## Data supplied
-=-=-=-=-

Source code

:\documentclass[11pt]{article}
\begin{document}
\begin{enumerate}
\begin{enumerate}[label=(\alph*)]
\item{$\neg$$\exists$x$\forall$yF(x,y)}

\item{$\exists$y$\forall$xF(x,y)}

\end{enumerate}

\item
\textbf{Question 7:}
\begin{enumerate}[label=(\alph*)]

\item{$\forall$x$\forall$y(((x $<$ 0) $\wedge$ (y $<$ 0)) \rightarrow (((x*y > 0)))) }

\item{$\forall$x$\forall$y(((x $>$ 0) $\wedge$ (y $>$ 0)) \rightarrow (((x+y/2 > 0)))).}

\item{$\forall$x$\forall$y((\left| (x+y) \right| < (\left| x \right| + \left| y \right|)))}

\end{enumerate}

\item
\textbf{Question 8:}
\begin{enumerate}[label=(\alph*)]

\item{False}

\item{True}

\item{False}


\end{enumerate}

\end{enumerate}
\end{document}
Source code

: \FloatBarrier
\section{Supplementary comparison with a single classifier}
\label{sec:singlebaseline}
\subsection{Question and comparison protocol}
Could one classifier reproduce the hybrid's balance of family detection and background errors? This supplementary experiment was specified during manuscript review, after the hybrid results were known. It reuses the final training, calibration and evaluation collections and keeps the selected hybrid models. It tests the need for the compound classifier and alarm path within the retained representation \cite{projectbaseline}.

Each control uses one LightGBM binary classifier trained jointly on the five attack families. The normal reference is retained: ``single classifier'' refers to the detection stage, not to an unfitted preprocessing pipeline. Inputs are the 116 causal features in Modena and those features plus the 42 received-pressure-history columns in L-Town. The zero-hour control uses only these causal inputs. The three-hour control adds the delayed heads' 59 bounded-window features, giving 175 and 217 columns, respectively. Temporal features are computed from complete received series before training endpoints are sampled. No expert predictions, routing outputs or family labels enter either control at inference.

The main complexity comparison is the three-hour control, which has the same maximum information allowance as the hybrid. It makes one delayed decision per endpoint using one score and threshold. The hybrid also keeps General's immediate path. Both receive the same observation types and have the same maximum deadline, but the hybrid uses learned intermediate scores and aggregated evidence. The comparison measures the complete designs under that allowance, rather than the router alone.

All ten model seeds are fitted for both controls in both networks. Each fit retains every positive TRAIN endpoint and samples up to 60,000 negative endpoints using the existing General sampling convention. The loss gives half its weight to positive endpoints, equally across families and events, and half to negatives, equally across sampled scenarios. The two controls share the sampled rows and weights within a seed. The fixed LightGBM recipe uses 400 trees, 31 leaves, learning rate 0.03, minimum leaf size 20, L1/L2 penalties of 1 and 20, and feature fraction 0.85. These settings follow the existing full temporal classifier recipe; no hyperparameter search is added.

-=-=-=-=-

## Exercise aim
Write out the data once more, word for word.

## Reply
Source code

:\documentclass[11pt]{article}
\begin{document}
\begin{enumerate}
\begin{enumerate}[label=(\alph*)]
\item{$\neg$$\exists$x$\forall$yF(x,y)}

\item{$\exists$y$\forall$xF(x,y)}

\end{enumerate}

\item
\textbf{Question 7:}
\begin{enumerate}[label=(\alph*)]

\item{$\forall$x$\forall$y(((x $<$ 0) $\wedge$ (y $<$ 0)) \rightarrow (((x*y > 0)))) }

\item{$\forall$x$\forall$y(((x $>$ 0) $\wedge$ (y $>$ 0)) \rightarrow (((x+y/2 > 0)))).}

\item{$\forall$x$\forall$y((\left| (x+y) \right| < (\left| x \right| + \left| y \right|)))}

\end{enumerate}

\item
\textbf{Question 8:}
\begin{enumerate}[label=(\alph*)]

\item{False}

\item{True}

\item{False}


\end{enumerate}

\end{enumerate}
\end{document}
Source code

: \FloatBarrier
\section{Supplementary comparison with a single classifier}
\label{sec:singlebaseline}
\subsection{Question and comparison protocol}
Could one classifier reproduce the hybrid's balance of family detection and background errors? This supplementary experiment was specified during manuscript review, after the hybrid results were known. It reuses the final training, calibration and evaluation collections and keeps the selected hybrid models. It tests the need for the compound classifier and alarm path within the retained representation \cite{projectbaseline}.

Each control uses one LightGBM binary classifier trained jointly on the five attack families. The normal reference is retained: ``single classifier'' refers to the detection stage, not to an unfitted preprocessing pipeline. Inputs are the 116 causal features in Modena and those features plus the 42 received-pressure-history columns in L-Town. The zero-hour control uses only these causal inputs. The three-hour control adds the delayed heads' 59 bounded-window features, giving 175 and 217 columns, respectively. Temporal features are computed from complete received series before training endpoints are sampled. No expert predictions, routing outputs or family labels enter either control at inference.

The main complexity comparison is the three-hour control, which has the same maximum information allowance as the hybrid. It makes one delayed decision per endpoint using one score and threshold. The hybrid also keeps General's immediate path. Both receive the same observation types and have the same maximum deadline, but the hybrid uses learned intermediate scores and aggregated evidence. The comparison measures the complete designs under that allowance, rather than the router alone.

All ten model seeds are fitted for both controls in both networks. Each fit retains every positive TRAIN endpoint and samples up to 60,000 negative endpoints using the existing General sampling convention. The loss gives half its weight to positive endpoints, equally across families and events, and half to negatives, equally across sampled scenarios. The two controls share the sampled rows and weights within a seed. The fixed LightGBM recipe uses 400 trees, 31 leaves, learning rate 0.03, minimum leaf size 20, L1/L2 penalties of 1 and 20, and feature fraction 0.85. These settings follow the existing full temporal classifier recipe; no hyperparameter search is added.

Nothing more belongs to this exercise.